Andrew, his younger brother and mother Veronica remained living in the house on Crescent Road after bank worker Alistair Wilson was fatally shot on the doorstep following a visit by a mystery man in the evening of November 28, 2004, in a murder which remains unsolved.
Andrew, who was four at the time, and is now 20, said: “I don’t really remember much, the only thing that I really remember is that I came down the stairs after it happened and saw my dad lying there and then in kind of all goes blurry and then I just remember being the back of a police car but that’s all I remember that night.
“I have no memories of my dad at all – that’s the only image I have. I don’t know what his voice is like. I don’t really remember anything.”
One of the photographs released by the police for the new appeal for information is of Andrew and his father on the day of the murder.
He cannot remember it being taken, but said people have told him he was out for a walk with his father that day.
He also has no recollection of one of the other photographs released, of him and his brother at his father’s graveside.

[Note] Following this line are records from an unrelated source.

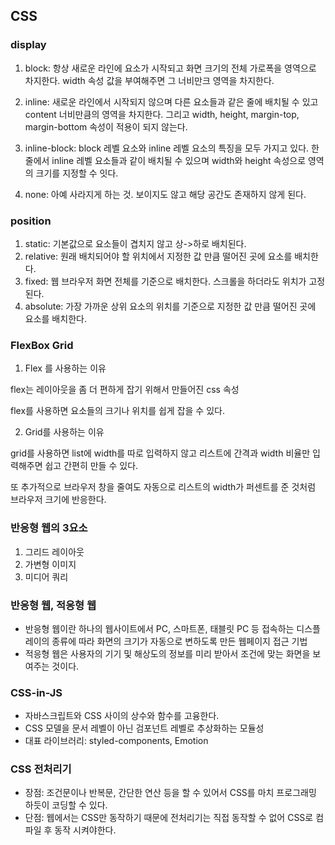 ## CSS

### display

1. block: 항상 새로운 라인에 요소가 시작되고 화면 크기의 전체 가로폭을 영역으로 차지한다. width 속성 값을 부여해주면 그 너비만크 영역을 차지한다.

2. inline: 새로운 라인에서 시작되지 않으며 다른 요소들과 같은 줄에 배치될 수 있고 content 너비만큼의 영역을 차지한다. 그리고 width, height, margin-top, margin-bottom 속성이 적용이 되지 않는다.

3. inline-block: block 레벨 요소와 inline 레벨 요소의 특징을 모두 가지고 있다. 한 줄에서 inline 레벨 요소들과 같이 배치될 수 있으며 width와 height 속성으로 영역의 크기를 지정할 수 잇다.

4. none: 아예 사라지게 하는 것. 보이지도 않고 해당 공간도 존재하지 않게 된다.

### position

1. static: 기본값으로 요소들이 겹치지 않고 상->하로 배치된다.
2. relative: 원래 배치되어야 할 위치에서 지정한 값 만큼 떨어진 곳에 요소를 배치한다.
3. fixed: 웹 브라우저 화면 전체를 기준으로 배치한다. 스크롤을 하더라도 위치가 고정된다.
4. absolute: 가장 가까운 상위 요소의 위치를 기준으로 지정한 값 만큼 떨어진 곳에 요소를 배치한다.

### FlexBox Grid

1. Flex 를 사용하는 이유

flex는 레이아웃을 좀 더 편하게 잡기 위해서 만들어진 css 속성

flex를 사용하면 요소들의 크기나 위치를 쉽게 잡을 수 있다.

2. Grid를 사용하는 이유

grid를 사용하면 list에 width를 따로 입력하지 않고 리스트에 간격과 width 비율만 입력해주면 쉽고 간편히 만들 수 있다.

또 추가적으로 브라우저 창을 줄여도 자동으로 리스트의 width가 퍼센트를 준 것처럼 브라우저 크기에 반응한다.

### 반응형 웹의 3요소

1. 그리드 레이아웃
2. 가변형 이미지
3. 미디어 쿼리

### 반응형 웹, 적응형 웹

- 반응형 웹이란 하나의 웹사이트에서 PC, 스마트폰, 태블릿 PC 등 접속하는 디스플레이의 종류에 따라 화면의 크기가 자동으로 변하도록 만든 웹페이지 접근 기법
- 적응형 웹은 사용자의 기기 및 해상도의 정보를 미리 받아서 조건에 맞는 화면을 보여주는 것이다.

### CSS-in-JS

- 자바스크립트와 CSS 사이의 상수와 함수를 고융한다.
- CSS 모델을 문서 레벨이 아닌 검포넌트 레벨로 추상화하는 모듈성
- 대표 라이브러리: styled-components, Emotion

### CSS 전처리기

- 장점: 조건문이나 반복문, 간단한 연산 등을 할 수 있어서 CSS를 마치 프로그래밍 하듯이 코딩할 수 있다.
- 단점: 웹에서는 CSS만 동작하기 때문에 전처리기는 직접 동작할 수 없어 CSS로 컴파일 후 동작 시켜야한다.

Andrew believes his mother made the right decision to remain in the family home, saying it is “our home” and meant less disruption for himself and his brother during a traumatic time, despite becoming known as “the banker’s son”.
He said: “It’s that small town mentality – people recognise you, everybody knows. I’d be referred to as ‘the banker’s son’ and people would do a double take.
“You are walking in the supermarket and you hear people saying ‘don’t look, don’t look”. People don’t mean it in a horrible way but when you’re going to the supermarket and you get that every time it’s just bringing it back up.”
Asked about speculation around the murder including that his father may have been involved in money laundering – something which the police have discovered no evidence of – or that his mother was involved in the killing, he said he cannot speak to his dad’s character as he “didn’t know him” but would like to believe the positive things he has been told.
He said: “People blaming my mum – that’s the one thing I don’t understand. Police have ruled her out. If anyone listens to the 999 call that they released you can hear the emotion in my mum’s voice.
“You can tell – I hate that recording, its the one thing I just can’t listen to – but you can tell. And I know my mum and she’s not a monster that she gets made out to be.”
Andrew has had 10 years of counselling to help cope with his father’s murder and praised the assistance of bereavement groups and charities.
He said: “To see and speak to other people who have gone through the tragedy of losing their parents to didn’t feel alone any more and you had coping mechanisms.”
Calling on anyone with information about his father’s murder to come forward, he said: “Anyone that knows something I urge them to phone up and say ‘this is what happened’.
He said if such people fail to speak up they are “prolonging our suffering”.
“We’ve suffered for 16 years and we shouldn’t have had to suffer for 16 years,” he added.
“I shouldn’t be having to stand here and ask people to tell me why my dad was killed. It shouldn’t be something I have to do.”